4cef5ec verified 4 months ago

6.77 kB

	# Cohere[[cohere]]

	## 개요[[overview]]

	The Cohere Command-R 모델은 Cohere팀이 [Command-R: 프로덕션 규모의 검색 증강 생성](https://txt.cohere.com/command-r/)라는 블로그 포스트에서 소개 되었습니다.

	논문 초록:

	Command-R은 기업의 프로덕션 규모 AI를 가능하게 하기 위해 RAG(검색 증강 생성)와 도구 사용을 목표로 하는 확장 가능한 생성 모델입니다. 오늘 우리는 대규모 프로덕션 워크로드를 목표로 하는 새로운 LLM인 Command-R을 소개합니다. Command-R은 높은 효율성과 강력한 정확성의 균형을 맞추는 '확장 가능한' 모델 카테고리를 대상으로 하여, 기업들이 개념 증명을 넘어 프로덕션 단계로 나아갈 수 있게 합니다.

	*Command-R은 검색 증강 생성(RAG)이나 외부 API 및 도구 사용과 같은 긴 문맥 작업에 최적화된 생성 모델입니다. 이 모델은 RAG 애플리케이션을 위한 최고 수준의 통합을 제공하고 기업 사용 사례에서 뛰어난 성능을 발휘하기 위해 우리의 업계 선도적인 Embed 및 Rerank 모델과 조화롭게 작동하도록 설계되었습니다. 기업이 대규모로 구현할 수 있도록 만들어진 모델로서, Command-R은 다음과 같은 특징을 자랑합니다:
	- RAG 및 도구 사용에 대한 강력한 정확성
	- 낮은 지연 시간과 높은 처리량
	- 더 긴 128k 컨텍스트와 낮은 가격
	- 10개의 주요 언어에 걸친 강력한 기능
	- 연구 및 평가를 위해 HuggingFace에서 사용 가능한 모델 가중치

	모델 체크포인트는 [이곳](https://huggingface.co/CohereForAI/c4ai-command-r-v01)에서 확인하세요.
	이 모델은 [Saurabh Dash](https://huggingface.co/saurabhdash)과 [Ahmet Üstün](https://huggingface.co/ahmetustun)에 의해 기여 되었습니다. Hugging Face에서 이 코드의 구현은 [GPT-NeoX](https://github.com/EleutherAI/gpt-neox)에 기반하였습니다.

	## 사용 팁[[usage-tips]]

	<Tip warning={true}>

	Hub에 업로드된 체크포인트들은 `torch_dtype = 'float16'`을 사용합니다.
	이는 `AutoModel` API가 체크포인트를 `torch.float32`에서 `torch.float16`으로 변환하는 데 사용됩니다.

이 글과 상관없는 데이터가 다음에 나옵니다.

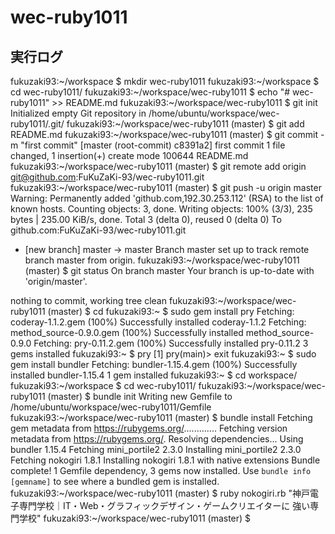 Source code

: # wec-ruby1011
## 実行ログ
fukuzaki93:~/workspace $ mkdir wec-ruby1011
fukuzaki93:~/workspace $ cd wec-ruby1011/
fukuzaki93:~/workspace/wec-ruby1011 $ echo "# wec-ruby1011" >> README.md
fukuzaki93:~/workspace/wec-ruby1011 $ git init
Initialized empty Git repository in /home/ubuntu/workspace/wec-ruby1011/.git/
fukuzaki93:~/workspace/wec-ruby1011 (master) $ git add README.md
fukuzaki93:~/workspace/wec-ruby1011 (master) $ git commit -m "first commit"
[master (root-commit) c8391a2] first commit
 1 file changed, 1 insertion(+)
 create mode 100644 README.md
fukuzaki93:~/workspace/wec-ruby1011 (master) $ git remote add origin git@github.com:FuKuZaKi-93/wec-ruby1011.git
fukuzaki93:~/workspace/wec-ruby1011 (master) $ git push -u origin master
Warning: Permanently added 'github.com,192.30.253.112' (RSA) to the list of known hosts.
Counting objects: 3, done.
Writing objects: 100% (3/3), 235 bytes | 235.00 KiB/s, done.
Total 3 (delta 0), reused 0 (delta 0)
To github.com:FuKuZaKi-93/wec-ruby1011.git
 * [new branch]      master -> master
Branch master set up to track remote branch master from origin.
fukuzaki93:~/workspace/wec-ruby1011 (master) $ git status
On branch master
Your branch is up-to-date with 'origin/master'.

nothing to commit, working tree clean
fukuzaki93:~/workspace/wec-ruby1011 (master) $ cd
fukuzaki93:~ $ sudo gem install pry
Fetching: coderay-1.1.2.gem (100%)
Successfully installed coderay-1.1.2
Fetching: method_source-0.9.0.gem (100%)
Successfully installed method_source-0.9.0
Fetching: pry-0.11.2.gem (100%)
Successfully installed pry-0.11.2
3 gems installed
fukuzaki93:~ $ pry
[1] pry(main)> exit
fukuzaki93:~ $ sudo gem install bundler
Fetching: bundler-1.15.4.gem (100%)
Successfully installed bundler-1.15.4
1 gem installed
fukuzaki93:~ $ cd workspace/
fukuzaki93:~/workspace $ cd wec-ruby1011/
fukuzaki93:~/workspace/wec-ruby1011 (master) $ bundle init
Writing new Gemfile to /home/ubuntu/workspace/wec-ruby1011/Gemfile
fukuzaki93:~/workspace/wec-ruby1011 (master) $ bundle install
Fetching gem metadata from https://rubygems.org/.............
Fetching version metadata from https://rubygems.org/.
Resolving dependencies...
Using bundler 1.15.4
Fetching mini_portile2 2.3.0
Installing mini_portile2 2.3.0
Fetching nokogiri 1.8.1
Installing nokogiri 1.8.1 with native extensions
Bundle complete! 1 Gemfile dependency, 3 gems now installed.
Use `bundle info [gemname]` to see where a bundled gem is installed.
fukuzaki93:~/workspace/wec-ruby1011 (master) $ ruby nokogiri.rb 
"神戸電子専門学校｜IT・Web・グラフィックデザイン・ゲームクリエイターに 強い専門学校"
fukuzaki93:~/workspace/wec-ruby1011 (master) $  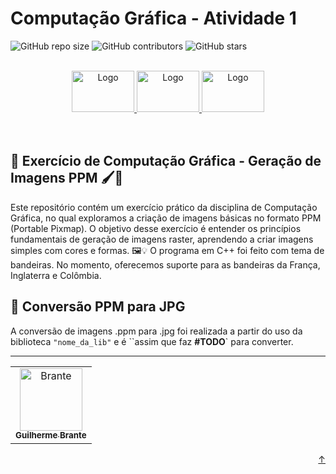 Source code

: <div id="top"></div>

# Computação Gráfica - Atividade 1

<!---Shields em: https://shields.io --->

![GitHub repo size](https://img.shields.io/github/repo-size/cavebran/computer-graphics?style=for-the-badge&label=tamanho%20do%20repo&color=red)
![GitHub contributors](https://img.shields.io/github/contributors/cavebran/computer-graphics?style=for-the-badge&label=colaboradores&color=red)
![GitHub stars](https://img.shields.io/github/stars/cavebran/computer-graphics?style=for-the-badge&label=estrelas&color=red)

<!-- LOGO -->
<br />
<div align="center">
  <a href="https://github.com/cavebran/computer-graphics/tree/main/activity-1">
	  <img src="https://www.flagcolorcodes.com/data/flag-of-france.png" alt="Logo" width="100" height="66">
    <img src=https://www.flagcolorcodes.com/data/Flag-of-England.png" alt="Logo" width="100" height="66">
    <img src="https://www.flagcolorcodes.com/data/flag-of-colombia.png" alt="Logo" width="100" height="66">
  </a>
</div>
<br />
<br />

## 📜 Exercício de Computação Gráfica - Geração de Imagens PPM 🖌️🌈

Este repositório contém um exercício prático da disciplina de Computação Gráfica, no qual exploramos a criação de imagens básicas no formato PPM (Portable Pixmap). O objetivo desse exercício é entender os princípios fundamentais de geração de imagens raster, aprendendo a criar imagens simples com cores e formas. 🖼️💡
O programa em C++ foi feito com tema de bandeiras. No momento, oferecemos suporte para as bandeiras da França, Inglaterra e Colômbia.

## 🚀 Conversão PPM para JPG
A conversão de imagens .ppm para .jpg foi realizada a partir do uso da biblioteca ``"nome_da_lib"`` e é ``assim que faz **#TODO**` para converter.

<hr>

<table>
  <tr>
    <td align="center">
      <a href="https://github.com/cavebran">
        <img src="https://avatars.githubusercontent.com/u/50341294?v=4" width="100px;" alt="Brante"/><br>
        <sub>
          <b>Guilherme Brante</b>
        </sub>
      </a>
    </td>
  </tr>
</table>

<p align="right"><a href="#top">↑</a></p>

	온라인 가중치의 `dtype`은 `model = AutoModelForCausalLM.from_pretrained("path", torch_dtype = "auto")`를 사용하여 모델을 초기화할 때 `torch_dtype="auto"`를 사용하지 않는 한 대부분 무관합니다. 그 이유는 모델이 먼저 다운로드되고(온라인 체크포인트의 `dtype` 사용), 그 다음 `torch`의 기본 `dtype`으로 변환되며(이때 `torch.float32`가 됨), 마지막으로 config에 `torch_dtype`이 제공된 경우 이를 사용하기 때문입니다.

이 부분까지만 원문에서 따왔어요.